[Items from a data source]

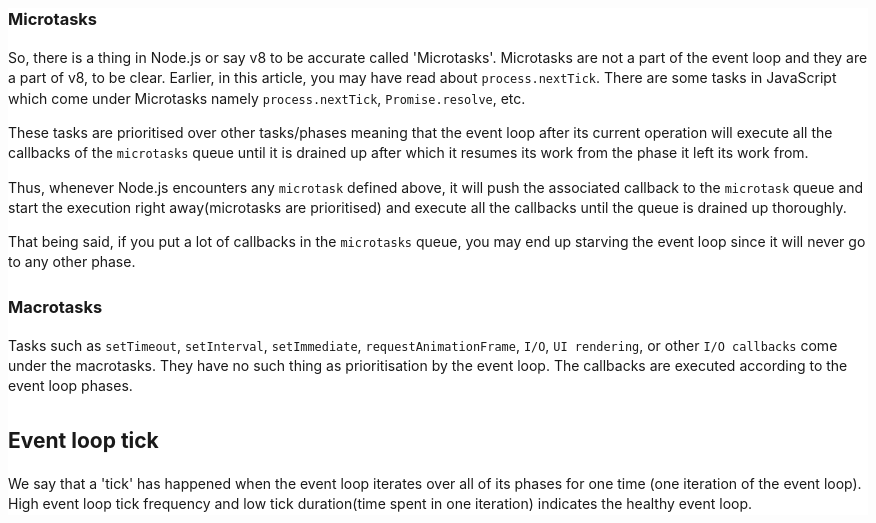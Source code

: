 ### Microtasks

So, there is a thing in Node.js or say v8 to be accurate called  'Microtasks'. Microtasks are not a part of the event loop and they are a part of v8, to be clear. Earlier, in this article, you may have read  about `process.nextTick`. There are some tasks in JavaScript which come under Microtasks namely `process.nextTick`, `Promise.resolve`, etc.

These tasks are prioritised over other tasks/phases meaning that the  event loop after its current operation will execute all the callbacks of the `microtasks` queue until it is drained up after which it resumes its work from the phase it left its work from.

Thus, whenever Node.js encounters any `microtask` defined above, it will push the associated callback to the `microtask` queue and start the execution right away(microtasks are prioritised)  and execute all the callbacks until the queue is drained up thoroughly.

That being said, if you put a lot of callbacks in the `microtasks` queue, you may end up starving the event loop since it will never go to any other phase.

### Macrotasks

Tasks such as `setTimeout`, `setInterval`, `setImmediate`, `requestAnimationFrame`, `I/O`, `UI rendering`, or other `I/O callbacks` come under the macrotasks. They have no such thing as prioritisation by the event loop. The callbacks are executed according to the event loop  phases.

## Event loop tick

We say that a 'tick' has happened when the event loop iterates over  all of its phases for one time (one iteration of the event loop).
High event loop tick frequency and low tick duration(time spent in one iteration) indicates the healthy event loop.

- Instructions for the task
When you copy the entries above, keep every word exactly and omit the images.

- Answer section
Source code

: ### Microtasks

So, there is a thing in Node.js or say v8 to be accurate called  'Microtasks'. Microtasks are not a part of the event loop and they are a part of v8, to be clear. Earlier, in this article, you may have read  about `process.nextTick`. There are some tasks in JavaScript which come under Microtasks namely `process.nextTick`, `Promise.resolve`, etc.

These tasks are prioritised over other tasks/phases meaning that the  event loop after its current operation will execute all the callbacks of the `microtasks` queue until it is drained up after which it resumes its work from the phase it left its work from.

Thus, whenever Node.js encounters any `microtask` defined above, it will push the associated callback to the `microtask` queue and start the execution right away(microtasks are prioritised)  and execute all the callbacks until the queue is drained up thoroughly.

That being said, if you put a lot of callbacks in the `microtasks` queue, you may end up starving the event loop since it will never go to any other phase.

### Macrotasks

Tasks such as `setTimeout`, `setInterval`, `setImmediate`, `requestAnimationFrame`, `I/O`, `UI rendering`, or other `I/O callbacks` come under the macrotasks. They have no such thing as prioritisation by the event loop. The callbacks are executed according to the event loop  phases.

## Event loop tick

We say that a 'tick' has happened when the event loop iterates over  all of its phases for one time (one iteration of the event loop).
High event loop tick frequency and low tick duration(time spent in one iteration) indicates the healthy event loop.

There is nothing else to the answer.